Fenomena ini kontras dengan kondisi di pedesaan, di mana jumlah penduduk miskin berhasil ditekan hingga turun sebanyak 26,1 ribu orang dalam periode yang sama.

Kenaikan angka kemiskinan di pusat-pusat ekonomi ini menjadi sinyal bahwa geliat industri belum sepenuhnya mampu mengangkat kesejahteraan semua warganya.

Secara historis, BPS mencatat bahwa tren penurunan angka kemiskinan di Banten memang terus terjadi pasca pandemi Covid-19.

Angka kemiskinan berhasil ditekan dari 6,24 persen pada September 2022 menjadi 5,63 persen pada Maret 2025. Penurunan ini didorong oleh beberapa faktor positif, seperti menurunnya Tingkat Pengangguran Terbuka (TPT) sebesar 0,38 persen poin, inflasi tahunan yang terkendali di angka 0,70 persen, serta tumbuhnya konsumsi rumah tangga dan sektor industri pengolahan.

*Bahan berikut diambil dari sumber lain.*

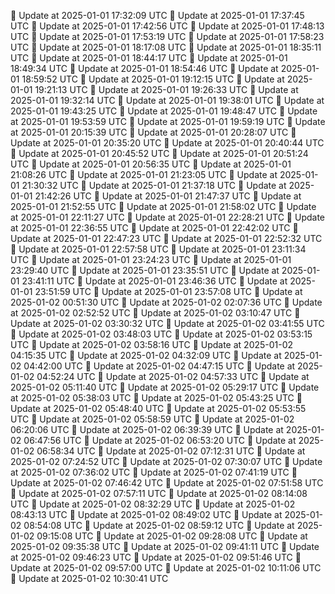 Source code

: 🔄 Update at 2025-01-01 17:32:09 UTC
🔄 Update at 2025-01-01 17:37:45 UTC
🔄 Update at 2025-01-01 17:42:56 UTC
🔄 Update at 2025-01-01 17:48:13 UTC
🔄 Update at 2025-01-01 17:53:19 UTC
🔄 Update at 2025-01-01 17:58:23 UTC
🔄 Update at 2025-01-01 18:17:08 UTC
🔄 Update at 2025-01-01 18:35:11 UTC
🔄 Update at 2025-01-01 18:44:17 UTC
🔄 Update at 2025-01-01 18:49:34 UTC
🔄 Update at 2025-01-01 18:54:46 UTC
🔄 Update at 2025-01-01 18:59:52 UTC
🔄 Update at 2025-01-01 19:12:15 UTC
🔄 Update at 2025-01-01 19:21:13 UTC
🔄 Update at 2025-01-01 19:26:33 UTC
🔄 Update at 2025-01-01 19:32:14 UTC
🔄 Update at 2025-01-01 19:38:01 UTC
🔄 Update at 2025-01-01 19:43:25 UTC
🔄 Update at 2025-01-01 19:48:47 UTC
🔄 Update at 2025-01-01 19:53:59 UTC
🔄 Update at 2025-01-01 19:59:19 UTC
🔄 Update at 2025-01-01 20:15:39 UTC
🔄 Update at 2025-01-01 20:28:07 UTC
🔄 Update at 2025-01-01 20:35:20 UTC
🔄 Update at 2025-01-01 20:40:44 UTC
🔄 Update at 2025-01-01 20:45:52 UTC
🔄 Update at 2025-01-01 20:51:24 UTC
🔄 Update at 2025-01-01 20:56:35 UTC
🔄 Update at 2025-01-01 21:08:26 UTC
🔄 Update at 2025-01-01 21:23:05 UTC
🔄 Update at 2025-01-01 21:30:32 UTC
🔄 Update at 2025-01-01 21:37:18 UTC
🔄 Update at 2025-01-01 21:42:26 UTC
🔄 Update at 2025-01-01 21:47:37 UTC
🔄 Update at 2025-01-01 21:52:55 UTC
🔄 Update at 2025-01-01 21:58:02 UTC
🔄 Update at 2025-01-01 22:11:27 UTC
🔄 Update at 2025-01-01 22:28:21 UTC
🔄 Update at 2025-01-01 22:36:55 UTC
🔄 Update at 2025-01-01 22:42:02 UTC
🔄 Update at 2025-01-01 22:47:23 UTC
🔄 Update at 2025-01-01 22:52:32 UTC
🔄 Update at 2025-01-01 22:57:58 UTC
🔄 Update at 2025-01-01 23:11:34 UTC
🔄 Update at 2025-01-01 23:24:23 UTC
🔄 Update at 2025-01-01 23:29:40 UTC
🔄 Update at 2025-01-01 23:35:51 UTC
🔄 Update at 2025-01-01 23:41:11 UTC
🔄 Update at 2025-01-01 23:46:36 UTC
🔄 Update at 2025-01-01 23:51:59 UTC
🔄 Update at 2025-01-01 23:57:08 UTC
🔄 Update at 2025-01-02 00:51:30 UTC
🔄 Update at 2025-01-02 02:07:36 UTC
🔄 Update at 2025-01-02 02:52:52 UTC
🔄 Update at 2025-01-02 03:10:47 UTC
🔄 Update at 2025-01-02 03:30:32 UTC
🔄 Update at 2025-01-02 03:41:55 UTC
🔄 Update at 2025-01-02 03:48:03 UTC
🔄 Update at 2025-01-02 03:53:15 UTC
🔄 Update at 2025-01-02 03:58:16 UTC
🔄 Update at 2025-01-02 04:15:35 UTC
🔄 Update at 2025-01-02 04:32:09 UTC
🔄 Update at 2025-01-02 04:42:00 UTC
🔄 Update at 2025-01-02 04:47:15 UTC
🔄 Update at 2025-01-02 04:52:24 UTC
🔄 Update at 2025-01-02 04:57:33 UTC
🔄 Update at 2025-01-02 05:11:40 UTC
🔄 Update at 2025-01-02 05:29:17 UTC
🔄 Update at 2025-01-02 05:38:03 UTC
🔄 Update at 2025-01-02 05:43:25 UTC
🔄 Update at 2025-01-02 05:48:40 UTC
🔄 Update at 2025-01-02 05:53:55 UTC
🔄 Update at 2025-01-02 05:58:59 UTC
🔄 Update at 2025-01-02 06:20:06 UTC
🔄 Update at 2025-01-02 06:39:39 UTC
🔄 Update at 2025-01-02 06:47:56 UTC
🔄 Update at 2025-01-02 06:53:20 UTC
🔄 Update at 2025-01-02 06:58:34 UTC
🔄 Update at 2025-01-02 07:12:31 UTC
🔄 Update at 2025-01-02 07:24:52 UTC
🔄 Update at 2025-01-02 07:30:07 UTC
🔄 Update at 2025-01-02 07:36:02 UTC
🔄 Update at 2025-01-02 07:41:19 UTC
🔄 Update at 2025-01-02 07:46:42 UTC
🔄 Update at 2025-01-02 07:51:58 UTC
🔄 Update at 2025-01-02 07:57:11 UTC
🔄 Update at 2025-01-02 08:14:08 UTC
🔄 Update at 2025-01-02 08:32:29 UTC
🔄 Update at 2025-01-02 08:43:13 UTC
🔄 Update at 2025-01-02 08:49:02 UTC
🔄 Update at 2025-01-02 08:54:08 UTC
🔄 Update at 2025-01-02 08:59:12 UTC
🔄 Update at 2025-01-02 09:15:08 UTC
🔄 Update at 2025-01-02 09:28:08 UTC
🔄 Update at 2025-01-02 09:35:38 UTC
🔄 Update at 2025-01-02 09:41:11 UTC
🔄 Update at 2025-01-02 09:46:23 UTC
🔄 Update at 2025-01-02 09:51:46 UTC
🔄 Update at 2025-01-02 09:57:00 UTC
🔄 Update at 2025-01-02 10:11:06 UTC
🔄 Update at 2025-01-02 10:30:41 UTC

Namun, semua data positif ini seakan belum cukup kuat untuk mendongkrak posisi Banten dari papan bawah tingkat kemiskinan nasional.

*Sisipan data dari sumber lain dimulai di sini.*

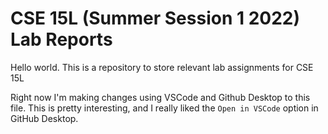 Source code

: # CSE 15L (Summer Session 1 2022) Lab Reports

Hello world. This is a repository to store relevant lab assignments for CSE 15L

Right now I'm making changes using VSCode and 
Github Desktop to this file.
This is pretty interesting, and I really
liked the `Open in VSCode` option in GitHub
Desktop. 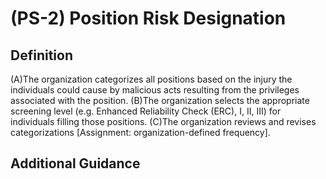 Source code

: 
# (PS-2) Position Risk Designation

## Definition

(A)The organization categorizes all positions based on the injury the individuals could cause by malicious acts resulting from the privileges associated with the position.
(B)The organization selects the appropriate screening level (e.g. Enhanced Reliability Check (ERC), I, II, III) for individuals filling those positions.
(C)The organization reviews and revises categorizations [Assignment: organization-defined frequency].

## Additional Guidance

Status sebagai peringkat ke-8 termiskin menunjukkan bahwa provinsi lain bergerak lebih cepat dalam pengentasan kemiskinan, meninggalkan Banten dengan pekerjaan rumah yang masih sangat besar untuk menyejahterakan ratusan ribu warganya yang masih terhimpit kesulitan ekonomi.